Sam Powell and Steve are unquestionably my best friends. Rivaling each other for the top. And now they are all but married to one another. Most people would think having your two best friends marry would be fantastic. You would get to spend time with both of them all the time. I can attest it is not the greatest thing ever. All of that time I get to spend with both of them I tend to feel like a third wheel. Since it happened, sometimes it seems we are not as close as we were, that being true or not will probably be debated.
Gary
Even though Gary does not have the internet anymore, or maybe because of that, I will write about him as well. Gary is the only other person I can talk with and not feel like an idiot. When I first met Gary I felt there was something in common between us. Neither of us are overly social and feel a touch awkward in large groups. We also are very pessimistic. Gary was also the person to help me wade into another lady which decided to tell take a special interest in me, and then suddenly retract her feelings. Gary and I do not get to talk as much about beliefs and personal problems anymore either, which I suppose is to be expected.
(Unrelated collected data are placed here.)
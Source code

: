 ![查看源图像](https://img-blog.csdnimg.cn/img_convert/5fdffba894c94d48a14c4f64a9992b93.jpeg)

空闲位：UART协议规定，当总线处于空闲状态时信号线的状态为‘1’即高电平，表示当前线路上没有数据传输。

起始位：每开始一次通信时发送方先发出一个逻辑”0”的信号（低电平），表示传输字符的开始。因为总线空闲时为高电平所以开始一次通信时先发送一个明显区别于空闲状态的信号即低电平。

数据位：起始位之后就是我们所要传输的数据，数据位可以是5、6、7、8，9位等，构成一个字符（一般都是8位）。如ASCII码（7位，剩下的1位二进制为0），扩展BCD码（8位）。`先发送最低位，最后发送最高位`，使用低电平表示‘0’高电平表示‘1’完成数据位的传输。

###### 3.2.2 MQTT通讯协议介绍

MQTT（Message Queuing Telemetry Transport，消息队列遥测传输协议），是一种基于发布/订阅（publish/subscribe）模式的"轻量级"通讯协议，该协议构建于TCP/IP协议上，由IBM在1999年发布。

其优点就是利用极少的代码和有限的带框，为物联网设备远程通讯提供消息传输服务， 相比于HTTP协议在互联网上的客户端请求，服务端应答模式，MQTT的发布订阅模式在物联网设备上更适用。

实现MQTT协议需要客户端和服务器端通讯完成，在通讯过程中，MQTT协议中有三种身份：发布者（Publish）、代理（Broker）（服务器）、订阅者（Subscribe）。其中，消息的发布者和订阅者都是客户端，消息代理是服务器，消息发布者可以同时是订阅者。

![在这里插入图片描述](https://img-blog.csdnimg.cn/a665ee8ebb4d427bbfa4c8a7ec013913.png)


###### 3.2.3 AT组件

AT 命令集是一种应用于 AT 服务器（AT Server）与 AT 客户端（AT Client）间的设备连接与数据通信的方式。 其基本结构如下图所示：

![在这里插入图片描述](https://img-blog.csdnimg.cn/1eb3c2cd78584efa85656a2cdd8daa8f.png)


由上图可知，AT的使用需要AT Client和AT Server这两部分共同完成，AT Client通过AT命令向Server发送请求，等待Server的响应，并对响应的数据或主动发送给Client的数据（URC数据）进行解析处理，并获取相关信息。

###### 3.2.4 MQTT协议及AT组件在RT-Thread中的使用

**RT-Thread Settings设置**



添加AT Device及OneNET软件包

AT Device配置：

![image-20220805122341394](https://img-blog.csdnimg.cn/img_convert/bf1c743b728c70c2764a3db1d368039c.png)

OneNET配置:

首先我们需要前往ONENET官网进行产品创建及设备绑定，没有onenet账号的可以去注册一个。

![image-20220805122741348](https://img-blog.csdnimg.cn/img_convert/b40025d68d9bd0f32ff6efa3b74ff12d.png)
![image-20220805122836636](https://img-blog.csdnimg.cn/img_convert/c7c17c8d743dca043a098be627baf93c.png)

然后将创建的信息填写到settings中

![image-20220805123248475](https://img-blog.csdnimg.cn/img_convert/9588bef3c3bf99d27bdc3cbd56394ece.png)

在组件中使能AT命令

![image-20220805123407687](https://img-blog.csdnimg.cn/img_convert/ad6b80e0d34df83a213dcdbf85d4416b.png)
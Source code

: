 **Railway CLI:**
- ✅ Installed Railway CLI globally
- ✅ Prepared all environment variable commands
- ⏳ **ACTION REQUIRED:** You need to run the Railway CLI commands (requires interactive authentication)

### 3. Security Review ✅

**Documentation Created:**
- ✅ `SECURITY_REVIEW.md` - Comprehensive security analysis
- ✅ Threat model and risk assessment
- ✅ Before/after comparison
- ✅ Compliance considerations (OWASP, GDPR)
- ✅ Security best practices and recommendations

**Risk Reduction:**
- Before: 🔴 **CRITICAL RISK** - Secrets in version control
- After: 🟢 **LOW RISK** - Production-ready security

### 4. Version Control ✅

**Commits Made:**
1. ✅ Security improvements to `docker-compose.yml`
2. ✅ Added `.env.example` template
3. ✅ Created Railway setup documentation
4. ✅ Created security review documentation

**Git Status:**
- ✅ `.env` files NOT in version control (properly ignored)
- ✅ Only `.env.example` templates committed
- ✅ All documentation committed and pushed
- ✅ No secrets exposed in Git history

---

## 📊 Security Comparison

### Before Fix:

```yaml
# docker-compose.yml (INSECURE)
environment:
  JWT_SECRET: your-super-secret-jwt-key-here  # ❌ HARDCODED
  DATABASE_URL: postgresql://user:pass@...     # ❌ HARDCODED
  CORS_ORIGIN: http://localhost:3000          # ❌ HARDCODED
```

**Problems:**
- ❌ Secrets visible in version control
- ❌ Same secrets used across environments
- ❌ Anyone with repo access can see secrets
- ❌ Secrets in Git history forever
Still, while I am continuing to live a life of self exile he is setting himself on the market, and doing well by the talk of it.
It was Jesse who said I put myself in places to get hurt because I enjoy the pain, that is what I live for. A hopeless romantic draped in a trench coat of nihilism? Maybe he is right, but as far as I am concerned, these four people are currently the most important in my life at the moment. …wait that was redundant.
This has got to be the worst Stud Say yet. I swear…I try and use this one for them and it still feels like I am promoting myself. I take a few months off and this is what happens…Hopefully the next one will be better.